Soon, the national media found out about the monumental event and Rheaume’s name was suddenly known from coast to coast.
In the hours leading up to the game, Rheaume was understandably nervous. However, those nerves disappeared when the puck dropped.
“The butterflies all went away and it was like I forgot I was playing in an NHL game,” she said. “It was just like I was in the place I had been my entire life since I was five. I just went out and played hockey.”
Rheaume would only play during the first period of the game. However, she stopped seven of nine shots.
One of the goals scored was by Brendan Shanahan who would one day be in the Hall of Fame.
“It’s truly the most nerve-racking moment of my life,” Rheaume said years later. “I knew my performance was so important.
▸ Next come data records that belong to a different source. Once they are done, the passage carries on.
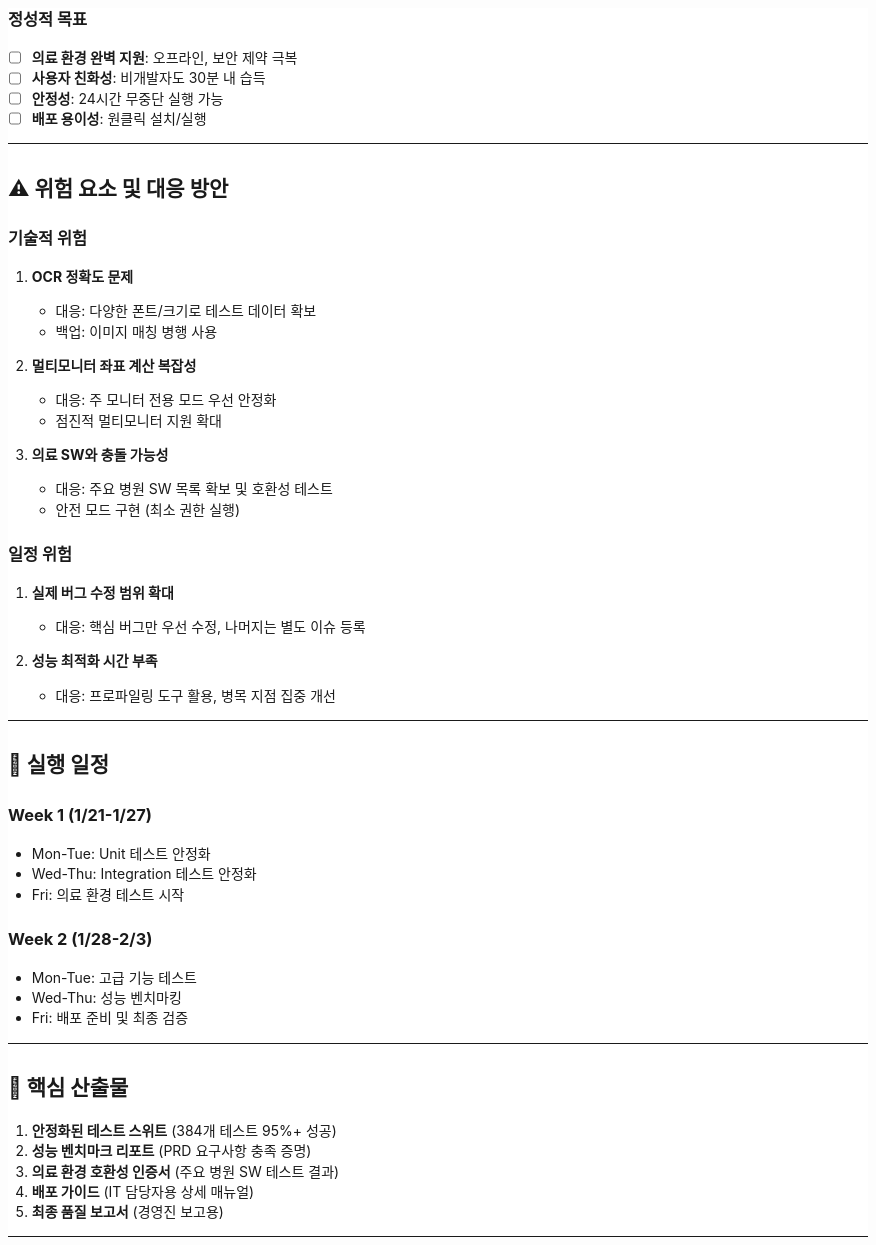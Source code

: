 ### 정성적 목표
- [ ] **의료 환경 완벽 지원**: 오프라인, 보안 제약 극복
- [ ] **사용자 친화성**: 비개발자도 30분 내 습득
- [ ] **안정성**: 24시간 무중단 실행 가능
- [ ] **배포 용이성**: 원클릭 설치/실행

---

## ⚠️ 위험 요소 및 대응 방안

### 기술적 위험
1. **OCR 정확도 문제**
   - 대응: 다양한 폰트/크기로 테스트 데이터 확보
   - 백업: 이미지 매칭 병행 사용

2. **멀티모니터 좌표 계산 복잡성**
   - 대응: 주 모니터 전용 모드 우선 안정화
   - 점진적 멀티모니터 지원 확대

3. **의료 SW와 충돌 가능성**
   - 대응: 주요 병원 SW 목록 확보 및 호환성 테스트
   - 안전 모드 구현 (최소 권한 실행)

### 일정 위험
1. **실제 버그 수정 범위 확대**
   - 대응: 핵심 버그만 우선 수정, 나머지는 별도 이슈 등록

2. **성능 최적화 시간 부족**
   - 대응: 프로파일링 도구 활용, 병목 지점 집중 개선

---

## 📅 실행 일정

### Week 1 (1/21-1/27)
- Mon-Tue: Unit 테스트 안정화
- Wed-Thu: Integration 테스트 안정화
- Fri: 의료 환경 테스트 시작

### Week 2 (1/28-2/3)
- Mon-Tue: 고급 기능 테스트
- Wed-Thu: 성능 벤치마킹
- Fri: 배포 준비 및 최종 검증

---

## 🎯 핵심 산출물

1. **안정화된 테스트 스위트** (384개 테스트 95%+ 성공)
2. **성능 벤치마크 리포트** (PRD 요구사항 충족 증명)
3. **의료 환경 호환성 인증서** (주요 병원 SW 테스트 결과)
4. **배포 가이드** (IT 담당자용 상세 매뉴얼)
5. **최종 품질 보고서** (경영진 보고용)

---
It was not just another game that you just go and play in.”
Before the start of the second period, Stephane Quintal of the Blues complimented Rheaume on what she had accomplished.
“Great job, and congratulations on what you just accomplished,” said Quintal to Rheaume.
Although she did well in her one period of action, Rheaume did not make the team.
The following year, Tampa Bay brought Rheaume back and she appeared in another preseason game against the Boston Bruins.
That game would mark the end of her time in the NHL.
Rheaume Continues her Career
Between stints with the Lightning, Rheaume was added to the Canadian national women’s ice hockey team.
She would win a gold medal as a member of the team during the ‘92 IIHF Women’s World Championships.
That same year, Rheaume was signed by the Atlanta Knights of the International Hockey League.
28 Years Ago today: Manon Rheaume became the 1st woman to appear in a regular season professional hockey game, for the IHL’s Atlanta Knights 🏒🇨🇦 pic.twitter.com/I0EE4H00lr
— Faces Magazine (@facesottawa) December 13, 2020
When she appeared in a game against the Salt Lake Golden Eagles, it marked the first time that a woman played in a regular-season professional hockey game.
“We gave her a cigar with a note afterword,” Atlanta coach Gene Ubriaco told reporters afterward. “Now, you’re really one of the guys.”
For her part, Rheaume was modest about the achievement.
“I know the people want to see me, and I understand, but they must understand me. I am not ready. Not yet,” Rheaume told reporters.
During the next five years, Rheaume would play for seven different professional teams that included stops in Florida, Tennessee, and Nevada.
She would win gold again with the Canadian Women’s national team in the Women’s World Championships in 1994.
Rheaume also won a silver medal as part of the Canadian women’s Olympic team in the 1998 Winter Olympics.
She retired from full-time competition after the ‘98 Olympics.
Hockey Involvement Continues in Retirement
After stepping away from the ice in 1998, Rheaume didn’t give up hockey entirely.
She spent time as a goalie coach with the Minnesota Duluth Bulldogs and also worked as a marketing director for Mission Hockey based in Irvine, California.
In 2009, Rheaume made brief appearances in net for the Flint, Michigan Generals of the IHL and the Minnesota Whitecaps of the Premier Hockey Federation.
Her play with the Whitecaps helped the team get to the Clarkson Cup Finals.
In the fall of 2021, Rheaume was hired by Bally Sports Detroit as an analyst and reporter for the Detroit Red Wings.
Our Game Changers series continues for #WomensHistoryMonth with Manon Rhéaume, The First Woman of Hockey™ and Little Caesars AAA girls program coordinator.
— Detroit Red Wings (@DetroitRedWings) March 10, 2021
Nearly everywhere she goes, Rheaume is recognized and acknowledged as a crucial pioneer in the world of hockey.
To many, without Rheaume, opportunities for women in the sport would be few and far between today.
“I didn’t know that it would inspire so many people,” she said. “It was much later in my life that I realized it was a big deal and I did impact people with my story and inspired people to want to do the same.”